Domoguen: A school for nobodies

Mountain Light

MOST of us want to become somebody.

Early in grade school and on into our adult years, we get the message. Be somebody. Soon it becomes our experience of reality. You are the sun and the universe revolves around you.

You are not alone in perceiving yourself at the center of reality. In a room of 50 people, how many of them feel the same way as you do?

Most of them may have completed a course in college. A lot consider themselves successful in their chosen professions and some occupy high positions in corporations and government. Your perceptions of your importance in society are reckoned on external merits, really, and you get peeved and easily insulted when people fail to acknowledge who you think you are.

Scale that up in a metropolis inhabited by millions of people and they all probably have the same psychological and subjective mindset of self-importance as you do.

It really feels great to be the main focus of attention among friends, family, and peers on every occasion and event. Many of us would not like hearing this, but it is when you are "nobody," that you are "somebody."

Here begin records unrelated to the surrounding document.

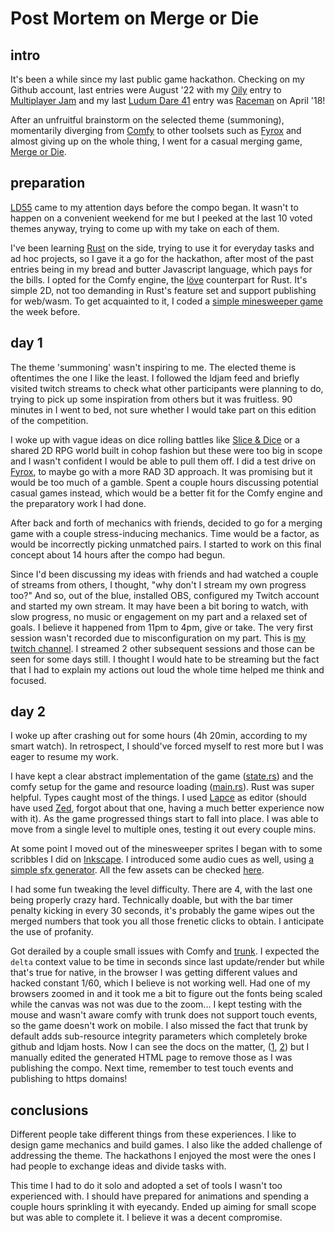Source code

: # Post Mortem on Merge or Die

## intro

It's been a while since my last public game hackathon.
Checking on my Github account, last entries were
August '22 with my [Oily](https://github.com/JosePedroDias/oily) entry to [Multiplayer Jam](https://itch.io/jam/multiplayer-jam) and my last [Ludum Dare 41](https://ldjam.com/events/ludum-dare/41/) entry was [Raceman](https://github.com/JosePedroDias/ld41-raceman) on April '18!

After an unfruitful brainstorm on the selected theme (summoning), momentarily diverging from [Comfy](https://comfyengine.org/) to other toolsets such as [Fyrox](https://fyrox.rs/) and almost giving up on the whole thing, I went for a casual merging game, [Merge or Die](https://ldjam.com/events/ludum-dare/55/merge-or-die).

## preparation

[LD55](https://ldjam.com/events/ludum-dare/55) came to my attention days before the compo began. It wasn't to happen on a convenient weekend for me but I peeked at the last 10 voted themes anyway, trying to come up with my take on each of them.

I've been learning [Rust](https://www.rust-lang.org/) on the side, trying to use it for everyday tasks and ad hoc projects, so I gave it a go for the hackathon, after most of the past entries being in my bread and butter Javascript language, which pays for the bills.
I opted for the Comfy engine, the [löve](https://www.love2d.org/) counterpart for Rust. It's simple 2D, not too demanding in Rust's feature set and support publishing for web/wasm. To get acquainted to it, I coded a [simple minesweeper game](https://github.com/JosePedroDias/minesweeper) the week before.

## day 1

The theme 'summoning' wasn't inspiring to me. The elected theme is oftentimes the one I like the least. I followed the ldjam feed and briefly visited twitch streams to check what other participants were planning to do, trying to pick up some inspiration from others but it was fruitless. 90 minutes in I went to bed, not sure whether I would take part on this edition of the competition.

I woke up with vague ideas on dice rolling battles like [Slice & Dice](https://store.steampowered.com/app/1775490/Slice__Dice/) or a shared 2D RPG world built in cohop fashion but these were too big in scope and I wasn't confident I would be able to pull them off. I did a test drive on [Fyrox](https://fyrox.rs/), to maybe go with a more RAD 3D approach. It was promising but it would be too much of a gamble. Spent a couple hours discussing potential casual games instead, which would be a better fit for the Comfy engine and the preparatory work I had done.

After back and forth of mechanics with friends, decided to go for a merging game with a couple stress-inducing mechanics. Time would be a factor, as would be incorrectly picking unmatched pairs. I started to work on this final concept about 14 hours after the compo had begun.

Since I'd been discussing my ideas with friends and had watched a couple of streams from others, I thought, "why don't I stream my own progress too?" And so, out of the blue, installed OBS, configured my Twitch account and started my own stream. It may have been a bit boring to watch, with slow progress, no music or engagement on my part and a relaxed set of goals.
I believe it happened from 11pm to 4pm, give or take. The very first session wasn't recorded due to misconfiguration on my part.
This is [my twitch channel](https://www.twitch.tv/jose_pedro_dias).
I streamed 2 other subsequent sessions and those can be seen for some days still.
I thought I would hate to be streaming but the fact that I had to explain my actions out loud the whole time helped me think and focused.

## day 2

I woke up after crashing out for some hours (4h 20min, according to my smart watch). In retrospect, I should've forced myself to rest more but I was eager to resume my work.

I have kept a clear abstract implementation of the game ([state.rs](https://github.com/JosePedroDias/ld55/blob/main/src/state.rs)) and the comfy setup for the game and resource loading ([main.rs](https://github.com/JosePedroDias/ld55/blob/main/src/main.rs)). Rust was super helpful. Types caught most of the things. I used [Lapce](https://lapce.dev/) as editor (should have used [Zed](https://zed.dev/), forgot about that one, having a much better experience now with it). As the game progressed things start to fall into place. I was able to move from a single level to multiple ones, testing it out every couple mins.

At some point I moved out of the minesweeper sprites I began with to some scribbles I did on [Inkscape](https://inkscape.org/). I introduced some audio cues as well, using [a simple sfx generator](https://www.leshylabs.com/apps/sfMaker/). All the few assets can be checked [here](https://github.com/JosePedroDias/ld55/tree/main/assets).

I had some fun tweaking the level difficulty. There are 4, with the last one being properly crazy hard. Technically doable, but with the bar timer penalty kicking in every 30 seconds, it's probably the game wipes out the merged numbers that took you all those frenetic clicks to obtain. I anticipate the use of profanity.

Got derailed by a couple small issues with Comfy and [trunk](https://trunkrs.dev/).
I expected the `delta` context value to be time in seconds since last update/render but while that's true for native, in the browser I was getting different values and hacked constant 1/60, which I believe is not working well.
Had one of my browsers zoomed in and it took me a bit to figure out the fonts being scaled while the canvas was not was due to the zoom...
I kept testing with the mouse and wasn't aware comfy with trunk does not support touch events, so the game doesn't work on mobile.
I also missed the fact that trunk by default adds sub-resource integrity parameters which completely broke github and ldjam hosts. Now I can see the docs on the matter, ([1](https://trunkrs.dev/assets/#sub-resource-integrity-sri), [2](https://github.com/trunk-rs/trunk/blob/main/Trunk.toml)) but I manually edited the generated HTML page to remove those as I was publishing the compo. Next time, remember to test touch events and publishing to https domains!

## conclusions

Different people take different things from these experiences. I like to design game mechanics and build games. I also like the added challenge of addressing the theme. The hackathons I enjoyed the most were the ones I had people to exchange ideas and divide tasks with.

This time I had to do it solo and adopted a set of tools I wasn't too experienced with. I should have prepared for animations and spending a couple hours sprinkling it with eyecandy. Ended up aiming for small scope but was able to complete it. I believe it was a decent compromise.
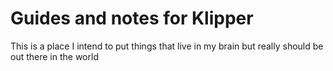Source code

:# Guides and notes for Klipper 

This is a place I intend to put things that live in my brain but really should be out there in the world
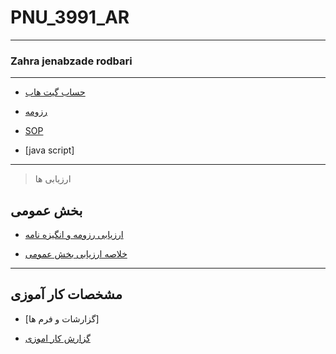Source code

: # PNU_3991_AR
---------
### Zahra jenabzade rodbari
 
---
- [حساب گیت هاب](https://github.com/zahrajenabzaderodbari)

- [رزومه](https://github.com/zahrajenabzaderodbari/PNU_3991_AR)

- [SOP](https://github.com/zahrajenabzaderodbari/PNU_3991_AR/blob/main/SOP.pdf)

- [java script]
------------------
>  ارزیابی ها
 
## بخش عمومی

- [ارزیابی رزومه و انگیزه نامه](https://github.com/zahrajenabzaderodbari/PNU_3991_AR/blob/main/ZJ_CV_CheckList_AR_3991-1.pdf)

- [خلاصه ارزیابی بخش عمومی](https://github.com/zahrajenabzaderodbari/PNU_3991_AR/blob/main/ZJ_GeneralSection_CheckList_AR_3991-2.pdf)
------------------
## مشخصات کار آموزی 

- [گزارشات و فرم ها]

- [گزارش کار اموزی](https://github.com/zahrajenabzaderodbari/PNU_3991_AR/blob/main/%DA%A9%D8%A7%D8%B1%D8%A2%D9%85%D9%88%D8%B2%DB%8C-2.pdf)
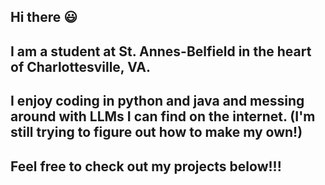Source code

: ## Hi there 😃
## I am a student at St. Annes-Belfield in the heart of Charlottesville, VA.
## I enjoy coding in python and java and messing around with LLMs I can find on the internet. (I'm still trying to figure out how to make my own!)
## Feel free to check out my projects below!!!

In truth, over the course of history, we're just one of the insignificant billions who live and die on this planet -- dust.

There are men and women who thought otherwise, who are so focused on their importance and became less insignificant. They marked their brief time on Earth with conquest, control, mass murder, and power over humanity's common resources.

In the end, we all pay dearly for their defiance of the truth and recorded their names, Stalin, Hitler, Polpot, Mussolini, Mao Tse Tung, among others, in history books with blood, sweat, tears, and mass graves.

Everything about us is insignificant. The workplace where everybody in our immediate circle thinks they are somebody is a good classroom to learn how to become nobody. The people who do their best to put you down make crab mentality sensible.

On occasion, I read and get astounded and amazed by the information scientists bring to their readers about the "observable universe."

Scientists studying space acknowledge that the data and information they churn out from their studies about the number of stars in the heavens represents only a tiny fraction of the whole.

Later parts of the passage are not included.